O Deus celeste não é identificado com o Céu, pois foi o próprio Deus que, criador de todo o Cosmos, criou também o Céu. É por esta razão que é chamado “Criador”, “Todo Poderoso”, “Senhor”, “Chefe”, “Pai” etc. o Deus celeste é uma pessoa e não uma epifania uraniana. Porém abita o Céu e manifesta-se por fenômenos meteorológicos: trovão, raio, tempestade, meteoros etc. Epifanias chamadas tremendum da tempestade.

Dessacralização da natureza

A experiência de uma Natureza radicalmente dessacralizada é uma descoberta recente, acessível apenas a uma minoria das sociedades modernas, sobretudo aos homens de ciência. Para o resto das pessoas, a natureza apresenta ainda um “encanto”, um “mistério”, uma “majestade”, onde se podem decifrar os traços dos antigos valores religiosos. Não há homem moderno, seja qual for o grau de sua irreligiosidade, que não seja sensível aos “encantos” da Natureza.

Outras hierofanias cósmicas

Os grupos de hierofanias cósmicas revelam uma estrutura particular da sacralidade da Natureza; ou, mais exatamente, uma modalidade do sagrado expressa por meio de um modo específico de existência no Cosmos. Basta, por exemplo, analisar os diversos valores religiosos atribuídos às pedras, para que se compreenda o que as pedras, como hierofanias, podem revelar aos homens: o poder, a firmeza, a permanência. A hierofania da pedra é uma ontofania por excelência: antes de tudo, a pedra é, mantém se sempre a mesma, não muda – e impressiona o homem pelo que tem de irredutível e absoluto, desvendando-lhe, por analogia, a irredutibilidade e o absoluto do Ser.


Conclusão

É importante analisar um despertar de uma consciência no qual são verificado o homem e a natureza em uma realidade exterior como algo que existe independente de sua vontade. O primeiro fato com que deparamos ao adotar a perspectiva do homem religioso das sociedades arcaicas é que o Mundo existe porque foi criado pelos deuses, e que a própria existência do Mundo “quer dizer” alguma coisa, que o Mundo não é mudo nem opaco, que não é uma coisa inerte, sem objetivo e sem significado. Para o homem religioso, o Cosmos “vive” e “fala”. A própria vida do Cosmos é uma prova de sua santidade, pois ele foi criado pelos deuses e os deuses mostram-se aos homens por meio da vida cósmica.
  
A existência do homo religiosus, sobretudo do primitivo, é “aberta” para o mundo; vivendo, o homem religioso nunca está sozinho, pois vive nele uma parte do Mundo. Mas não se pode dizer, como Hegel, que o homem primitivo está “enterrado na Natureza”, que ele não se reencontrou ainda como distinto da Natureza, como ele mesmo.
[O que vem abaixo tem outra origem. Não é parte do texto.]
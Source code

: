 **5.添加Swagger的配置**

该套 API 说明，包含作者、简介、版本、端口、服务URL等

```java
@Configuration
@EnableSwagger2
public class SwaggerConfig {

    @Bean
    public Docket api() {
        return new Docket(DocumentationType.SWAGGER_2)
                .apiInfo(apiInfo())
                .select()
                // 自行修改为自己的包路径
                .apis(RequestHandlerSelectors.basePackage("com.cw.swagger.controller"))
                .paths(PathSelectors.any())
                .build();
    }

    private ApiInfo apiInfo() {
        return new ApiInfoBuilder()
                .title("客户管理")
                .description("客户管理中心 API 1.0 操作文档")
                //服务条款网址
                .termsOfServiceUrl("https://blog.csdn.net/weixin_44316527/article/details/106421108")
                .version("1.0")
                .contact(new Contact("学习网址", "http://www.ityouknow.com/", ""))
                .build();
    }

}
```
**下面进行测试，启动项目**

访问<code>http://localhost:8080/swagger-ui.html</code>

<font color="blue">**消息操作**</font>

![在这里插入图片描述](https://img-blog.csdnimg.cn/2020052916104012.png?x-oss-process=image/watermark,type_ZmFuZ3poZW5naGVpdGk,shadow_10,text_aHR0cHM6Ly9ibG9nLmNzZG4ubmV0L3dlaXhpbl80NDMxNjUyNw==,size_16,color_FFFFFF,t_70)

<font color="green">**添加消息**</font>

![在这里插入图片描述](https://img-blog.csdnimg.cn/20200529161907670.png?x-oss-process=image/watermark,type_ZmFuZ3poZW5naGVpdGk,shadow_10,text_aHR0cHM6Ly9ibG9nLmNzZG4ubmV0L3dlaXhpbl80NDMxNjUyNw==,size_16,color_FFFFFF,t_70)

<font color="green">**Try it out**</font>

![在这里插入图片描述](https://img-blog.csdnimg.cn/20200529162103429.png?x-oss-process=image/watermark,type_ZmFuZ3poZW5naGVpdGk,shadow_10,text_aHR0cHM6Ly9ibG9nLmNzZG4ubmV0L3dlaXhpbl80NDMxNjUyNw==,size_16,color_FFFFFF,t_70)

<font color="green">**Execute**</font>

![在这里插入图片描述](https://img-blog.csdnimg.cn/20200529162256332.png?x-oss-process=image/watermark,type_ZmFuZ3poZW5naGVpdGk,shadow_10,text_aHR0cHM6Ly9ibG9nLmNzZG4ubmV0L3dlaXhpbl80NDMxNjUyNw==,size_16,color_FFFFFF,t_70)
A habitação de um homem moderno perdeu os valores cosmológicos, também seu corpo foi igualmente privado de todo significado religioso ou espiritual. Poder-se-ia dizer, em resumo, que, para os modernos desprovidos de religiosidade, o Cosmos se tornou opaco, inerte, mudo: não transmite nenhuma mensagem, não carrega nenhuma “cifra”. O sentimento da santidade da Natureza sobrevive hoje na Europa, sobretudo entre as populações rurais, pois é aí que ainda se encontra um cristianismo vivido como liturgia cósmica.

A experiência religiosa do homem moderno, já não é “aberta” para o Cosmos; é uma experiência estritamente privada. A salvação é um problema que diz respeito ao homem e seu Deus; no melhor dos casos, o homem reconhece se responsável não somente diante de Deus, mas também diante da História. Mas nestas relações homem Deus História o Cosmos não tem nenhum lugar. O que permite supor que, mesmo para um cristão autêntico, o Mundo já não é sentido como obra de Deus. (Eliade, Mircea, 1992).

Bibliografia

1.       Orcquet, CH. Mircea Eliade - A Provação do Labirinto Pág. 13. Lisboa: Dom 
             Quixote, 1987.
   2.           ELIADE, M. O Sagrado e o Profano: A essência das religiões. São Paulo, Martins               
                 Fontes, 2001.



[1] Orcquet, CH. Mircea Eliade - A Provação do Labirinto Pág. 13. Lisboa: Dom Quixote, 1987.

[2]  ELIADE, M. O Sagrado e o Profano: A essência das religiões. São Paulo, Martins    Fontes, 2001.